See, between crowd limits and general popularity, it seems as though Disneyworld has its own planning problem: tens of thousands of people arrive each and every day into their parks and all those people want to enter, play, ride, shop, eat, and exit to go back to their hotels. Rinse. Repeat.

In order to get a meal that isn’t served at a kiosk from a paper plate, we need a reservation, and reservations open so many days in advance at six in the morning Florida time, fill up in literal minutes, and we’re not on Florida time. So, if she waits until the morning … hello quick serve pizza slices for supper.

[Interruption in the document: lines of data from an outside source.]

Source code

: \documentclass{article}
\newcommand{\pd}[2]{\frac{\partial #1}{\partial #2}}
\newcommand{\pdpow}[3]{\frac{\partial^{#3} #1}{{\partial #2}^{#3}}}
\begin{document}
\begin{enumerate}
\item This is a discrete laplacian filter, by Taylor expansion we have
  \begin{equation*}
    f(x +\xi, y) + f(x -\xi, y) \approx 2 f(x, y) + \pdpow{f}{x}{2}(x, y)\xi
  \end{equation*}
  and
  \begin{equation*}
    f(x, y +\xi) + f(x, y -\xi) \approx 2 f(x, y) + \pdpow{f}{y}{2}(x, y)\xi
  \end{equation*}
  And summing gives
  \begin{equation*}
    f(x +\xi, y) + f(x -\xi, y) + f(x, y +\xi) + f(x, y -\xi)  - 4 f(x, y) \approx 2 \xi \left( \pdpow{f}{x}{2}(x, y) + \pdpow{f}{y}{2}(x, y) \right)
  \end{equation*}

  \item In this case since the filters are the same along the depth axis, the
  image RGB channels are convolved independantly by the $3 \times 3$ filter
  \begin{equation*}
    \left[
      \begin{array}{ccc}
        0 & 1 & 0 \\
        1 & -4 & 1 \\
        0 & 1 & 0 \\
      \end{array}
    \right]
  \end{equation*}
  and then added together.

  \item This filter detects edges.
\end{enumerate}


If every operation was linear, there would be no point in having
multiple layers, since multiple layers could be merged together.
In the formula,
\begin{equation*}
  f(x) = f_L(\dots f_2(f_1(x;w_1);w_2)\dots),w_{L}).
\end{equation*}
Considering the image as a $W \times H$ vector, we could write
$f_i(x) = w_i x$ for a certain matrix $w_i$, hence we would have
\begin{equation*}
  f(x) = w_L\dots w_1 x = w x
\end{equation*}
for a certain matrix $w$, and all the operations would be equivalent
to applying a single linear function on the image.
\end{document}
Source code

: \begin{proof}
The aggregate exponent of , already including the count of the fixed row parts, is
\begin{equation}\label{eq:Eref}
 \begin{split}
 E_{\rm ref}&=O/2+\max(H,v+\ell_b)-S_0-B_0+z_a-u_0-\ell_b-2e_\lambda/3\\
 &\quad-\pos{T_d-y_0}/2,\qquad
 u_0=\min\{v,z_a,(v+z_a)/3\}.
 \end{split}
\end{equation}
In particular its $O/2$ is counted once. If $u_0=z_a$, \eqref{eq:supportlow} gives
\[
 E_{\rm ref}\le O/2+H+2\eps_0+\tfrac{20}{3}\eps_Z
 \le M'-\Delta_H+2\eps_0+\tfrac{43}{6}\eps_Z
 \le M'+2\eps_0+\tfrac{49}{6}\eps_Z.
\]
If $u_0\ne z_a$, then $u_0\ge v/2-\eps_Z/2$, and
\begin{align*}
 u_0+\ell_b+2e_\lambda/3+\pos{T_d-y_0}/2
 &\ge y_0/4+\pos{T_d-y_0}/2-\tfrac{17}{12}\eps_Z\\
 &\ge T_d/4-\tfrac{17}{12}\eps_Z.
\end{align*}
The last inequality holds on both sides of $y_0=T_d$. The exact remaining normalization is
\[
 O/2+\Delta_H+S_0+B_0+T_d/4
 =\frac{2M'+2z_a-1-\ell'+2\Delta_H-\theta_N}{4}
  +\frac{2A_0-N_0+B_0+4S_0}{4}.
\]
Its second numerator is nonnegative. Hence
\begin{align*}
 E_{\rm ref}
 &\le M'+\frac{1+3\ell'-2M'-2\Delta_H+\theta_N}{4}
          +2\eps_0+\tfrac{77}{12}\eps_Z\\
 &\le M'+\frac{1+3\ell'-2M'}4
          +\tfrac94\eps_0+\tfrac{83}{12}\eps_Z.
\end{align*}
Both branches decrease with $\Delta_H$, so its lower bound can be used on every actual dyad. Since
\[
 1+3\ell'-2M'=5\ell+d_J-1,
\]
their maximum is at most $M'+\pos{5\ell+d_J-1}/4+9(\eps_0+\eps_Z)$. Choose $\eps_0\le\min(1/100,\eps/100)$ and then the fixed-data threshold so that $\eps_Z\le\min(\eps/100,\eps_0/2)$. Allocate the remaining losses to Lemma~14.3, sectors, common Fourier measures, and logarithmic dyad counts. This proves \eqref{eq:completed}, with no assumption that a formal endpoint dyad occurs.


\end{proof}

See, guys like me throw off the flow.

Disney can’t just have everyone … or really anyone … showing up and wandering, no plans, no structure, lacking expectations or reservations.

In fact, those literal reservations need to be made months in advance, setting up plans about which rides you plan to be riding on which days and which meals you intend to eat at what time and when and where … and perhaps even why…

All that spontaneous family fun, it turns out, needs to be carefully orchestrated months before the suitcases come out of storage. I already know what days and times we’ll be standing in line for that Star Wars ride or It’s a Small World, or just Starbucks to keep my eyes open with a venti coffee to help keep me alert as I reach the point of exhaustion from the meticulously planned vacation.

Partly I blame COVID. The need to organize people flow around health rules has exacerbated the drive towards app-driven, technology-backed, ultra-planned everything.

Partly it is also a symptom of going somewhere nearly universally popular.

And partly, I take the blame as someone who doesn’t thrive in this type of vacation … and taking one for the “team” so that the family can have a long-planned trip.